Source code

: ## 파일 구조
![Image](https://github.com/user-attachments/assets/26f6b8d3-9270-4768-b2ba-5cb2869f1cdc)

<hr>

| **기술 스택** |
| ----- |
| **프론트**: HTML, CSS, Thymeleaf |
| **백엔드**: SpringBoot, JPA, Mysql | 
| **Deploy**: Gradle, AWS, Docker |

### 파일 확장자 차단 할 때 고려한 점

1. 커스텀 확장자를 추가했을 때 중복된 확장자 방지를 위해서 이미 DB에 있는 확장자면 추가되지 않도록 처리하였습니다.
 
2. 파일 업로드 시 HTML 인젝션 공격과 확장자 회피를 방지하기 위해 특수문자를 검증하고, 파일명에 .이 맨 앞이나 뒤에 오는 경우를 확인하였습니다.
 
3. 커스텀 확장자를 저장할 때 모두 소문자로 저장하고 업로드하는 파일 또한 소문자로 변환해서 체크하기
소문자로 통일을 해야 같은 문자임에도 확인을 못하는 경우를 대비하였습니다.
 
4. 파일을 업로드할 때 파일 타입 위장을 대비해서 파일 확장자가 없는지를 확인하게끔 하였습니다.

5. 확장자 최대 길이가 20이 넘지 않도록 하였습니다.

####################

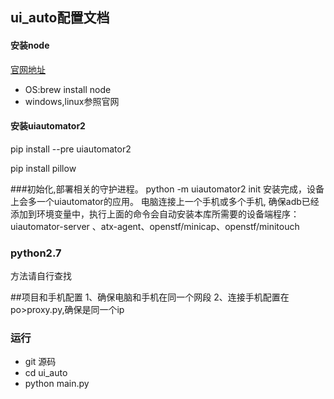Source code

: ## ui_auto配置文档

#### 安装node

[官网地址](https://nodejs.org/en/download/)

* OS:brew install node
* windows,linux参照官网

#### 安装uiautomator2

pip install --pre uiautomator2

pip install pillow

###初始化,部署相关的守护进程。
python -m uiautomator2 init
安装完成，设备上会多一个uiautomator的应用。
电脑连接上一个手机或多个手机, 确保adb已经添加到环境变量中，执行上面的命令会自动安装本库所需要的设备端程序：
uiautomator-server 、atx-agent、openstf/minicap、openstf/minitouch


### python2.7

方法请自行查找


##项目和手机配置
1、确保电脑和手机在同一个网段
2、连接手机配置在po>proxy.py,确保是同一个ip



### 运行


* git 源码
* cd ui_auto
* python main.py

####################

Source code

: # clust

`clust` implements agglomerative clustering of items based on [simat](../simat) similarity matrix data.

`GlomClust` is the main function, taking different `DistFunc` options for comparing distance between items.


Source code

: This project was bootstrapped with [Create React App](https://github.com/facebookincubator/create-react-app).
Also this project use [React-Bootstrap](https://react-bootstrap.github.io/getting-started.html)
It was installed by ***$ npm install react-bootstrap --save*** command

####################

» **Goal of the exercise**
Copy out each line in the listing that has the word "확장자를".

» **Written answer**
1. 커스텀 확장자를 추가했을 때 중복된 확장자 방지를 위해서 이미 DB에 있는 확장자면 추가되지 않도록 처리하였습니다.
3. 커스텀 확장자를 저장할 때 모두 소문자로 저장하고 업로드하는 파일 또한 소문자로 변환해서 체크하기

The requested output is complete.